GCF and World Bank sign renewable energy project agreement

  • Article type News update
  • Publication date 17 Mar 2023

GCF and the World Bank have signed an instrumental legal agreement to rapidly begin implementing the second phase of a renewable energy facility. It will support nine countries in meeting their NDC commitments while increasing access to electricity for the most vulnerable populations. The mitigation/adaptation cross-cutting Facility aims to also increase the reliability of the grid infrastructure, improving the country’s economic resilience, and the resilience of vulnerable households to better adapt to the devastating impacts of climate change.

The Sustainable Renewables Risk Mitigation Initiative Facility (Phase 2 Resilience focus) [SRMI-Resilience] will support Ethiopia, Guinea Bissau, Indonesia, Kyrgyzstan, Mongolia, Seychelles, Somalia, Tajikistan and Tunisia. SRMI-Resilience is a USD 160 million GCF program which will be blended with USD 960 million in World Bank financing to leverage USD 1.8 billion in private investments. The main expected results are the deployment of 2.2 GW of new renewable energy projects and 570 MWh of battery storage, and access to electricity for 3.2 million additional people. The first phase of the facility was approved in March 2021 and is already being implemented.

The legal agreement – called a Funded Activity Agreement (FAA) - was signed on 17 March immediately after GCF’s most recent Board meeting where the funding proposal was approved by the Board. 

With the signing of SRMI-Resilience’s FAA, the World Bank, as the accredited entity, can now rapidly move from approval to implementation, given the scale of needs on the ground and the need for rapid investment in renewable energy to allow countries to deliver economic growth sustainably.

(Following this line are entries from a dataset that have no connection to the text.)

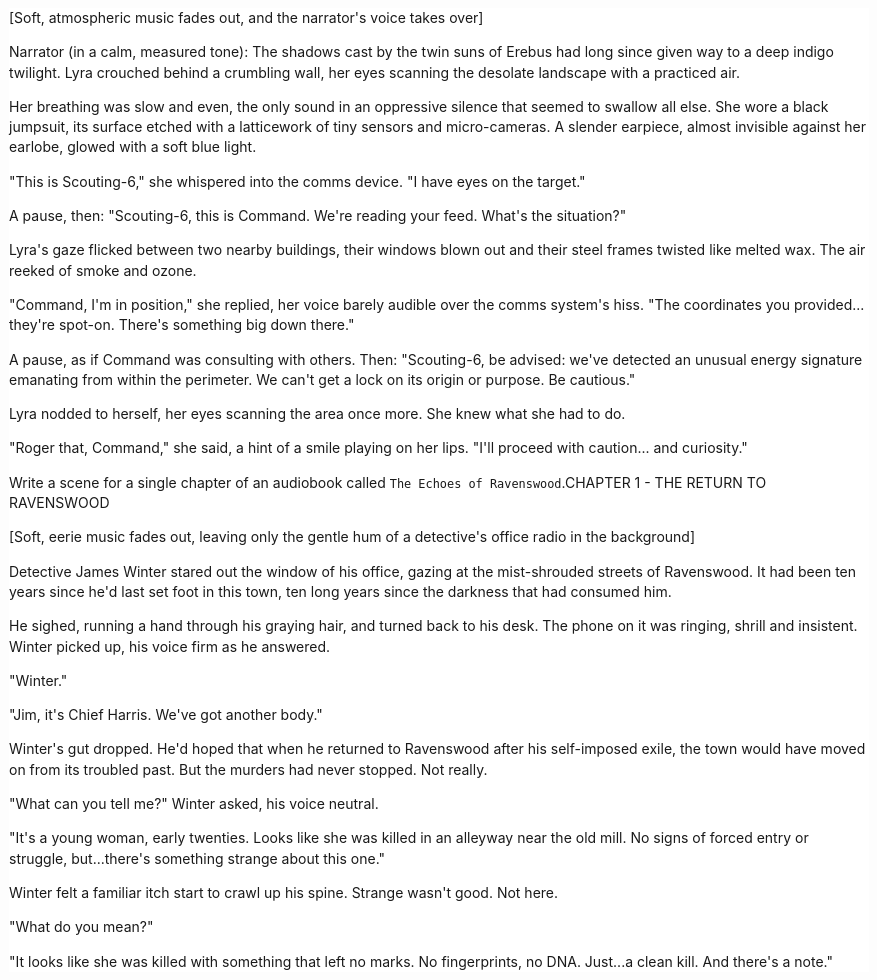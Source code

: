 [Soft, atmospheric music fades out, and the narrator's voice takes over]

Narrator (in a calm, measured tone): The shadows cast by the twin suns of Erebus had long since given way to a deep indigo twilight. Lyra crouched behind a crumbling wall, her eyes scanning the desolate landscape with a practiced air.

Her breathing was slow and even, the only sound in an oppressive silence that seemed to swallow all else. She wore a black jumpsuit, its surface etched with a latticework of tiny sensors and micro-cameras. A slender earpiece, almost invisible against her earlobe, glowed with a soft blue light.

"This is Scouting-6," she whispered into the comms device. "I have eyes on the target."

A pause, then: "Scouting-6, this is Command. We're reading your feed. What's the situation?"

Lyra's gaze flicked between two nearby buildings, their windows blown out and their steel frames twisted like melted wax. The air reeked of smoke and ozone.

"Command, I'm in position," she replied, her voice barely audible over the comms system's hiss. "The coordinates you provided... they're spot-on. There's something big down there."

A pause, as if Command was consulting with others. Then: "Scouting-6, be advised: we've detected an unusual energy signature emanating from within the perimeter. We can't get a lock on its origin or purpose. Be cautious."

Lyra nodded to herself, her eyes scanning the area once more. She knew what she had to do.

"Roger that, Command," she said, a hint of a smile playing on her lips. "I'll proceed with caution... and curiosity."<end>

Write a scene for a single chapter of an audiobook called `The Echoes of Ravenswood`.<start>CHAPTER 1 - THE RETURN TO RAVENSWOOD

[Soft, eerie music fades out, leaving only the gentle hum of a detective's office radio in the background]

Detective James Winter stared out the window of his office, gazing at the mist-shrouded streets of Ravenswood. It had been ten years since he'd last set foot in this town, ten long years since the darkness that had consumed him.

He sighed, running a hand through his graying hair, and turned back to his desk. The phone on it was ringing, shrill and insistent. Winter picked up, his voice firm as he answered.

"Winter."

"Jim, it's Chief Harris. We've got another body."

Winter's gut dropped. He'd hoped that when he returned to Ravenswood after his self-imposed exile, the town would have moved on from its troubled past. But the murders had never stopped. Not really.

"What can you tell me?" Winter asked, his voice neutral.

"It's a young woman, early twenties. Looks like she was killed in an alleyway near the old mill. No signs of forced entry or struggle, but...there's something strange about this one."

Winter felt a familiar itch start to crawl up his spine. Strange wasn't good. Not here.

"What do you mean?"

"It looks like she was killed with something that left no marks. No fingerprints, no DNA. Just...a clean kill. And there's a note."
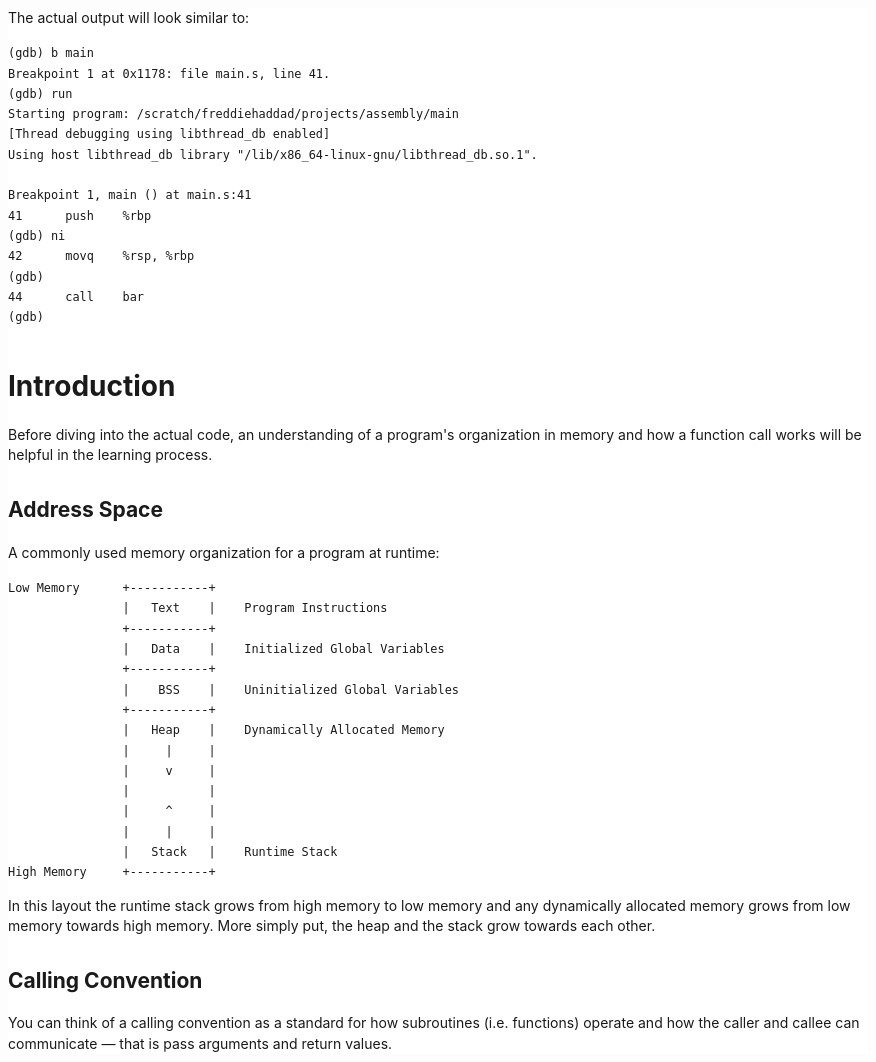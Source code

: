The actual output will look similar to:

```gdb
(gdb) b main
Breakpoint 1 at 0x1178: file main.s, line 41.
(gdb) run
Starting program: /scratch/freddiehaddad/projects/assembly/main 
[Thread debugging using libthread_db enabled]
Using host libthread_db library "/lib/x86_64-linux-gnu/libthread_db.so.1".

Breakpoint 1, main () at main.s:41
41		push	%rbp
(gdb) ni
42		movq	%rsp, %rbp
(gdb) 
44		call	bar
(gdb) 
```

# Introduction

Before diving into the actual code, an understanding of a program's organization in memory and how a function call works will be helpful in the learning process. 

## Address Space

A commonly used memory organization for a program at runtime:

```text
Low Memory      +-----------+
                |   Text    |    Program Instructions
                +-----------+
                |   Data    |    Initialized Global Variables
                +-----------+
                |    BSS    |    Uninitialized Global Variables
                +-----------+
                |   Heap    |    Dynamically Allocated Memory
                |     |     |
                |     v     |
                |           |
                |     ^     |
                |     |     |
                |   Stack   |    Runtime Stack
High Memory     +-----------+
```
In this layout the runtime stack grows from high memory to low memory and any dynamically allocated memory grows from low memory towards high memory.  More simply put, the heap and the stack grow towards each other.

## Calling Convention

You can think of a calling convention as a standard for how subroutines (i.e. functions) operate and how the caller and callee can communicate &mdash; that is pass arguments and return values.
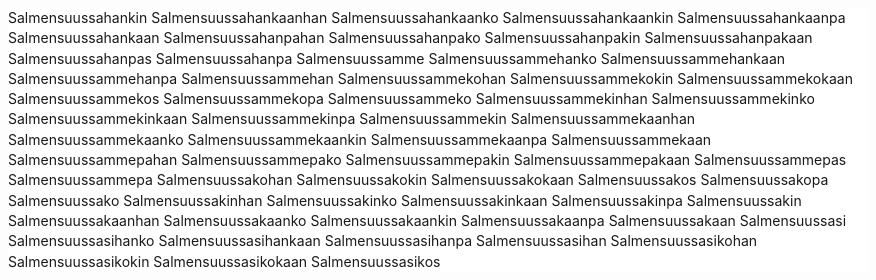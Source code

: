 Salmensuussahankin
Salmensuussahankaanhan
Salmensuussahankaanko
Salmensuussahankaankin
Salmensuussahankaanpa
Salmensuussahankaan
Salmensuussahanpahan
Salmensuussahanpako
Salmensuussahanpakin
Salmensuussahanpakaan
Salmensuussahanpas
Salmensuussahanpa
Salmensuussamme
Salmensuussammehanko
Salmensuussammehankaan
Salmensuussammehanpa
Salmensuussammehan
Salmensuussammekohan
Salmensuussammekokin
Salmensuussammekokaan
Salmensuussammekos
Salmensuussammekopa
Salmensuussammeko
Salmensuussammekinhan
Salmensuussammekinko
Salmensuussammekinkaan
Salmensuussammekinpa
Salmensuussammekin
Salmensuussammekaanhan
Salmensuussammekaanko
Salmensuussammekaankin
Salmensuussammekaanpa
Salmensuussammekaan
Salmensuussammepahan
Salmensuussammepako
Salmensuussammepakin
Salmensuussammepakaan
Salmensuussammepas
Salmensuussammepa
Salmensuussakohan
Salmensuussakokin
Salmensuussakokaan
Salmensuussakos
Salmensuussakopa
Salmensuussako
Salmensuussakinhan
Salmensuussakinko
Salmensuussakinkaan
Salmensuussakinpa
Salmensuussakin
Salmensuussakaanhan
Salmensuussakaanko
Salmensuussakaankin
Salmensuussakaanpa
Salmensuussakaan
Salmensuussasi
Salmensuussasihanko
Salmensuussasihankaan
Salmensuussasihanpa
Salmensuussasihan
Salmensuussasikohan
Salmensuussasikokin
Salmensuussasikokaan
Salmensuussasikos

Achieving global goals of climate change mitigation and providing universal access to electricity will require a significant stepping up of investment in renewables to allow countries to meet ambitious climate targets without compromising economic growth.

Both phases of the Facility will help to close critical investment gaps in renewable energy in developing countries, the cost of which has been coming down significantly due to falling technology costs, making investment in renewables commercially viable.

Despite falling costs, investment has been limited by a number of constraints including limited planning capacity, lack of public-private partnerships, weak competitive procurement capacity, low credit worthiness acting as a barrier to private investment and others. 

The Facility will provide technical assistance to help countries design and deliver a sustainable, climate resilient energy transition program, increase access to electricity, mitigate perceived risk to boost private investment and support project management at the country level.

Speaking at the signing of the agreement, Yannick Glemarec, GCF Executive Director said, “This programme is critical because financing costs in developed countries mean renewable energy is an unbelievably attractive value proposition, but you bring the same technology to developing countries that have lower credit ratings and suddenly the cost of financing means that your project that was so attractive in a developed country is now unbankable in developing economies and it’s very easy to forget that.   GCF’s focus is on making sure we create a commercial precedent in countries that do not have this precedent for renewable energy so that investors can better assess and reprice risk.”

“The Sustainable Renewables Risk Mitigation Initiative (SRMI) is a key component of the World Bank’s energy transition strategy. It has played an important role in helping governments address barriers to sustainable and bankable renewable energy projects while maximizing socioeconomic benefits. For this second facility, the World Bank worked with the Green Climate Fund in developing innovative risk mitigation instruments focusing on critical risks inhibiting mini-grid investments, foreign exchange and utility bankability. SRMI-Resilience is expected to leverage over US$ 1.8 billion in private investments to finance and operate 2.2 GW of renewable energy,” said Guangzhe Chen, World Bank Vice President for Infrastructure. 

“Climate change poses a profound threat to development gains. Countries need to make climate resilience a key priority to ensure a safer and more prosperous future. Our partnership with the GCF allows us to more effectively support governments achieve their NDC targets. SRMI-Resilience is the first adaptation/mitigation cross-cutting program for the Bank, focusing on increasing the deployment of renewable energy while increasing the resilience of infrastructure and vulnerable populations. It aims to improve the economic resilience of 22.5 million people that will have access to increasingly reliable power, and increase resilience to climate shocks of 3.2 million people that will be provided with access to modern electricity,” said Jennifer Sara, Global Director for Climate Change at the World Bank.